Abstract
The plasma membrane is a highly compartmentalized, dynamic material and this organization is essential for a wide variety of cellular processes. Nanoscale domains allow proteins to organize for cell signaling, endo- and exocytosis, and other essential processes. Even in the absence of proteins, lipids have the ability to organize into domains as a result of a variety of chemical and physical interactions. One feature of membranes that affects lipid domain formation is membrane curvature.
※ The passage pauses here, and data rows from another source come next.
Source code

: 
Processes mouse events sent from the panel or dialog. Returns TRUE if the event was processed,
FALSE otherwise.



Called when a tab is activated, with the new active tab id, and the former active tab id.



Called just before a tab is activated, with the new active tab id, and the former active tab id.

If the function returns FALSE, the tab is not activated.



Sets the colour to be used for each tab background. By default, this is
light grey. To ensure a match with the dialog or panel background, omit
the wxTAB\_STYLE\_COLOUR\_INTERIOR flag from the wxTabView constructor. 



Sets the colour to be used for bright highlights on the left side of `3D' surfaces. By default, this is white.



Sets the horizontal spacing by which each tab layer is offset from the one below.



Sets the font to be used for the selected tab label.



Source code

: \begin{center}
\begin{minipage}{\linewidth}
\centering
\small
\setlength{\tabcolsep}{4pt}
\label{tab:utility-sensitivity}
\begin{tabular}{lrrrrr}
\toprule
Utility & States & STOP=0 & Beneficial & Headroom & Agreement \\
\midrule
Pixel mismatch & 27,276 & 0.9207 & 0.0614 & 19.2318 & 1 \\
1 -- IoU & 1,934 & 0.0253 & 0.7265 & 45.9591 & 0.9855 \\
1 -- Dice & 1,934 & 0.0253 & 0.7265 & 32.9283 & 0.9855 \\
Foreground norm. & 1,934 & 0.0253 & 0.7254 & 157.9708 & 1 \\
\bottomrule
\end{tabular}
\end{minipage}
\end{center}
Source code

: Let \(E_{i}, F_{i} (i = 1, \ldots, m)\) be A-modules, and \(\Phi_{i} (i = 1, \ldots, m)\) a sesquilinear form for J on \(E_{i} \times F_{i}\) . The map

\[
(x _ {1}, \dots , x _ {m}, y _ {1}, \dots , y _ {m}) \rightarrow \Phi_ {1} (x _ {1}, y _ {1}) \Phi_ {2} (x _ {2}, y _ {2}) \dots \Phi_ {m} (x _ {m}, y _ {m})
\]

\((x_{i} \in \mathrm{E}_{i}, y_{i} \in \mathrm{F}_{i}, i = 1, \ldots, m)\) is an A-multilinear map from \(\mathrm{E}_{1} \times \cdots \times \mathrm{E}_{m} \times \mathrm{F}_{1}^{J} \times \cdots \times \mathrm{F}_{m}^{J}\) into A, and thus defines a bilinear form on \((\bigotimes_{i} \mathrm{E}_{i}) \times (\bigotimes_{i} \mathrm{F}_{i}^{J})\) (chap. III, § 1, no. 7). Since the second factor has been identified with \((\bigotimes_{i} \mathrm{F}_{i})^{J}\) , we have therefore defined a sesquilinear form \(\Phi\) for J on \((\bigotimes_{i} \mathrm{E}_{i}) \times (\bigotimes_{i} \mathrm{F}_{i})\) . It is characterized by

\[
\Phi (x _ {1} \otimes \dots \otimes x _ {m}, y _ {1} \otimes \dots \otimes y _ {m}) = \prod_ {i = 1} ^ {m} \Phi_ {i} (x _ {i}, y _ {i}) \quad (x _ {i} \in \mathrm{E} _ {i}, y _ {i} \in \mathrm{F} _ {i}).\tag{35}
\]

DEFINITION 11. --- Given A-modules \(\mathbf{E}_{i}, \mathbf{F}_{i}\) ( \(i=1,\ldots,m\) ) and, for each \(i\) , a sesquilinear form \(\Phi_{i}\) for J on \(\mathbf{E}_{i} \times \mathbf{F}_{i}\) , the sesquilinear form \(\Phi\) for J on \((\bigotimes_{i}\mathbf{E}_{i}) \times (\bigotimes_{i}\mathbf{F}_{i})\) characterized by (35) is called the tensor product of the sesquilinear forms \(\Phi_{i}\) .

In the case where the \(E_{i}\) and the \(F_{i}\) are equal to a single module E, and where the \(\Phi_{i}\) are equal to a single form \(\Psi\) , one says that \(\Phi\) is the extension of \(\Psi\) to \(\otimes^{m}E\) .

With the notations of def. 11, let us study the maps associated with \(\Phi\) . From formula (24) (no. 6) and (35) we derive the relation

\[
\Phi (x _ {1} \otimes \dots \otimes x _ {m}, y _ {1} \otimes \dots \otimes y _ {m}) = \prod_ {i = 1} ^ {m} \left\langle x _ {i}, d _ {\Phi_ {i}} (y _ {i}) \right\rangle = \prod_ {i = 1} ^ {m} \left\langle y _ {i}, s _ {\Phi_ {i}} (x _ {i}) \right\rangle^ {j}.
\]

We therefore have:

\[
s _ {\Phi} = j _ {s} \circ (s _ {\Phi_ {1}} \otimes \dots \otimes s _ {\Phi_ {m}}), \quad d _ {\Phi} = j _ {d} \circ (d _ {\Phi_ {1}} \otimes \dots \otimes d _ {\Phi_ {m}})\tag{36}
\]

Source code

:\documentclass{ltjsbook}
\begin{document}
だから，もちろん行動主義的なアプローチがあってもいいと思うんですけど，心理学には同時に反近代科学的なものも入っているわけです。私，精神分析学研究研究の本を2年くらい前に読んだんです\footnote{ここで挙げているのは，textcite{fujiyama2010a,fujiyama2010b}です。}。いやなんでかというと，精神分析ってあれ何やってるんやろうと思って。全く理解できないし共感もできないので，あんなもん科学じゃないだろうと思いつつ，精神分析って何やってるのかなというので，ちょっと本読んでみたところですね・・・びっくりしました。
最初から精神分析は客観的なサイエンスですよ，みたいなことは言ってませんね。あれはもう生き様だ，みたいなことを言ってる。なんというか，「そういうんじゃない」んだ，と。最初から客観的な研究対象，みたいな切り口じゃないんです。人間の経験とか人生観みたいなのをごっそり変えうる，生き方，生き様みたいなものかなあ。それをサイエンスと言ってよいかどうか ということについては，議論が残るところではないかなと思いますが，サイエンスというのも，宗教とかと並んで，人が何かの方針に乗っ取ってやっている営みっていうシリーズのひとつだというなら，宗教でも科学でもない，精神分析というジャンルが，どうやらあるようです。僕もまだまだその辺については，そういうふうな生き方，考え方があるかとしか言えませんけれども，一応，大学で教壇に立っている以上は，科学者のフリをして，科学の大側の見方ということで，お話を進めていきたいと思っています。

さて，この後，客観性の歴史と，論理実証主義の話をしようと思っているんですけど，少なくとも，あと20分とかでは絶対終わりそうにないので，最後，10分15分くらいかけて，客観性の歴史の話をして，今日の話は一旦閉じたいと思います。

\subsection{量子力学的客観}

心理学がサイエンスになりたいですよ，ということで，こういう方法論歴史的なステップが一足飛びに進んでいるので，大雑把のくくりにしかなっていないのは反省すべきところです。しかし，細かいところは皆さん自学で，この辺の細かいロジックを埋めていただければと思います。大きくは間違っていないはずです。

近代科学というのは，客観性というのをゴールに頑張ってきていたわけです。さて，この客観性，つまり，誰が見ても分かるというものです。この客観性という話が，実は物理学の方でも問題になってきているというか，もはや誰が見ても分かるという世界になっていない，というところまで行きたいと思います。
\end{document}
To directly test the role of curvature in lipid sorting, we measured the accumulation of two similar lipids, 1,2-Dihexadecanoyl-sn-glycero-3-phosphoethanolamine (DHPE) and hexadecanoic acid (HDA), using a supported lipid bilayer that was assembled over a nanopatterned surface to obtain regions of membrane curvature. Both lipids studied contain 16 carbon, saturated tails and a head group tag for fluorescence microscopy measurements. The accumulation of lipids at curvatures ranging from 28 nm to 55 nm radii was measured and fluorescein labeled DHPE accumulated more than fluorescein labeled HDA at regions of membrane curvature. We then tested whether single biotinylated DHPE molecules sense curvature using single particle tracking methods. Similar to groups of fluorescein labeled DHPE accumulating at curvature, the dynamics of single molecules of biotinylated DHPE was also affected by membrane curvature and highly confined motion was observed.
Highlights
Membranes are organized into nanoscale domains of lipids and proteins for optimal physiological function [1]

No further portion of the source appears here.